Em menor número, universidades
brasileiras começam a seguir o exemplo. A Universidade Estadual Paulista lançou
em 2012 o Unesp Aberta (www.unesp.br/unespaberta), site feito a partir de
conteúdo multimídia utilizado em cursos de ensino a distância. A Fundação
Getulio Vargas e a Universidade do Sul de Santa Catarina (Unisul) já integram o
Open Course Ware Consortium (www.ocwconsortium.org), organização internacional
que estimula o compartilhamento de recursos educacionais online.
“Com a revolução da internet, não
tem mais sentido as universidades quererem trancafiar o conhecimento dentro de
si mesmas”, afirma Murilo Matos Mendonça, membro da mesa diretora do OCW e
professor da Unisul. “Essa barragem transbordou e não é mais capaz de conter o
fluxo de conhecimento que está por aí. Uma forma de a universidade continuar a
ser relevante é adotar uma postura de compartilhamento e colaboração e mudar
suas estratégias dentro da sociedade”, diz o professor.
Mas a questão não é de simples
solução.
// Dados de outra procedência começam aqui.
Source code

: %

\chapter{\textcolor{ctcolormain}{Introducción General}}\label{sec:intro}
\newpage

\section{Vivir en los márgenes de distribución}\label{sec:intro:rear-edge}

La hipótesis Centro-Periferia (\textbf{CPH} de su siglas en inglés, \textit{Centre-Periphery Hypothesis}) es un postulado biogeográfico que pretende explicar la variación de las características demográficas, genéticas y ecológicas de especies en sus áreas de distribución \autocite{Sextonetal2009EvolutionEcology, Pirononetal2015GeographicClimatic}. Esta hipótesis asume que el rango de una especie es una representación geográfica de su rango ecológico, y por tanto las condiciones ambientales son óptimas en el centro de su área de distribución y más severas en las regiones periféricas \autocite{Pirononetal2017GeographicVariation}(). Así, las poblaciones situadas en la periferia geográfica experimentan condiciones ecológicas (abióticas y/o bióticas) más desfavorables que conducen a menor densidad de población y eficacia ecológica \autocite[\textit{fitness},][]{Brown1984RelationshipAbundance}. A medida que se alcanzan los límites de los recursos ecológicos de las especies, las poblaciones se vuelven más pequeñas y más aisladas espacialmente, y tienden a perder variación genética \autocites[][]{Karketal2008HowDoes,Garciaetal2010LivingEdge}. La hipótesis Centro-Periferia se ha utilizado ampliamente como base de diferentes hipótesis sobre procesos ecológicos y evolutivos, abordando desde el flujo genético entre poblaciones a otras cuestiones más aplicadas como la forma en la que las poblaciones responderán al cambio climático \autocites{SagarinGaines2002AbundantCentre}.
No Brasil, as modalidades de ensino a distância ainda encontram
resistência de boa parte da sociedade, seja por ignorância por falta de meios e
de acesso à internet, seja por desconfiança com o processo pedagógico a
distância ou mesmo pela recusa em compartilhar os direitos autorais dos
conteúdos. Há baixa adesão a iniciativas como a OCW, da qual apenas seis instituições
nacionais são membros.
“Enquanto no MIT todo o
conhecimento científico produzido está disponível online, via Open Course Ware,
a PUC-SP ainda vive no sistema de xerox para alunos”, critica Ladislaw Dowbor,
professor de economia e administração da PUC-SP. “A gente investe tanto em
educação e acaba com o acesso travado por conta do copyright; é preciso
facilitar o acesso online, esse é o eixo democrático.”
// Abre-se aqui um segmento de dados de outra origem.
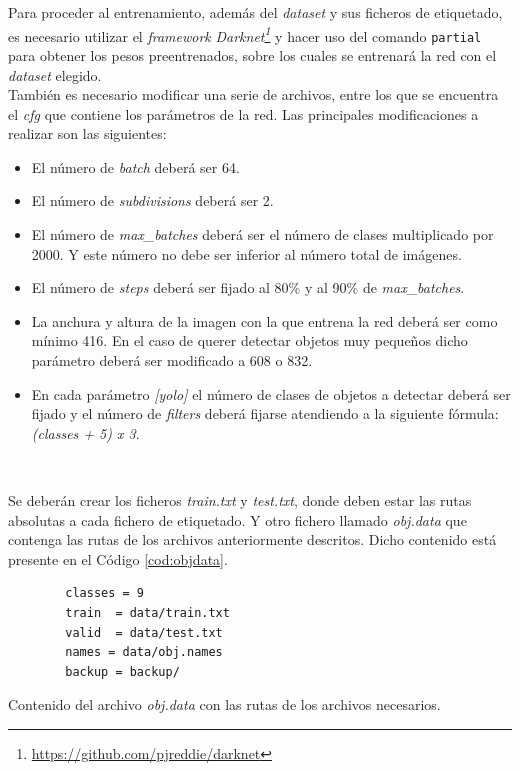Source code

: Para proceder al entrenamiento, además del \textit{dataset} y sus ficheros de etiquetado, es necesario utilizar el \textit{framework} \textit{Darknet\footnote{\url{https://github.com/pjreddie/darknet}}} y hacer uso del comando \verb|partial| para obtener los pesos preentrenados, sobre los cuales se entrenará la red con el \textit{dataset} elegido.\\

También es necesario modificar una serie de archivos, entre los que se encuentra el \textit{cfg} que contiene los parámetros de la red. Las principales modificaciones a realizar son las siguientes:
\begin{itemize}
	\item El número de \textit{batch} deberá ser 64.
	\item El número de \textit{subdivisions} deberá ser 2.
	\item El número de \textit{max\_batches} deberá ser el número de clases multiplicado por 2000. Y este número no debe ser inferior al número total de imágenes.
	\item El número de \textit{steps} deberá ser fijado al 80\% y al 90\% de \textit{max\_batches}.
	\item La anchura y altura de la imagen con la que entrena la red deberá ser como mínimo 416. En el caso de querer detectar objetos muy pequeños dicho parámetro deberá ser modificado a 608 o 832.
	\item En cada parámetro \textit{[yolo]} el número de clases de objetos a detectar deberá ser fijado y el número de \textit{filters} deberá fijarse atendiendo a la siguiente fórmula: \textit{(classes + 5) x 3}.
\end{itemize}\

Se deberán crear los ficheros \textit{train.txt} y \textit{test.txt}, donde deben estar las rutas absolutas a cada fichero de etiquetado. Y otro fichero llamado \textit{obj.data} que contenga las rutas de los archivos anteriormente descritos. Dicho contenido está presente en el Código \ref{cod:objdata}.\\

\begin{code}[h]
	\begin{lstlisting}
		classes = 9
		train  = data/train.txt
		valid  = data/test.txt
		names = data/obj.names
		backup = backup/
	\end{lstlisting}
	\caption[Contenido del archivo \textit{obj.data} con las rutas de los archivos necesarios.]{Contenido del archivo \textit{obj.data} con las rutas de los archivos necesarios.}
	\label{cod:objdata}
\end{code}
Para alguns educadores, essa
relutância significa atraso. “Não tem mais como separar o modelo de
aprendizagem por modalidades, presencial ou a distância. As ferramentas que
outrora eram exclusivas do ensino a distância, como o Google, hoje regem o dia
a dia”, explica Stavros Xanthopoylos, diretor do FGV online (www5.fgv.br/
fgvonline/). “Os modelos educacionais não podem prescindir das ferramentas que
movem a vida pessoal e profissional das pessoas. Ter preconceito do uso desses
instrumentos no modelo educacional significa estar fora da realidade”, afirma
Xanthopoylos.
Entre os defensores dos recursos
educacionais abertos não falta quem critique a falta de aprofundamento no
debate pedagógico em torno do uso das novas tecnologias digitais. Mas o valor
da democratização do conhecimento pela internet é ponto pacífico. “É muito
empolgante pensar que o mesmo conteúdo usado por Bill Gates e filhos está sendo
utilizado por crianças em um orfanato na Mongólia”, disse Salman Khan à uma
audiência atenta à revitalização da educação em São Paulo.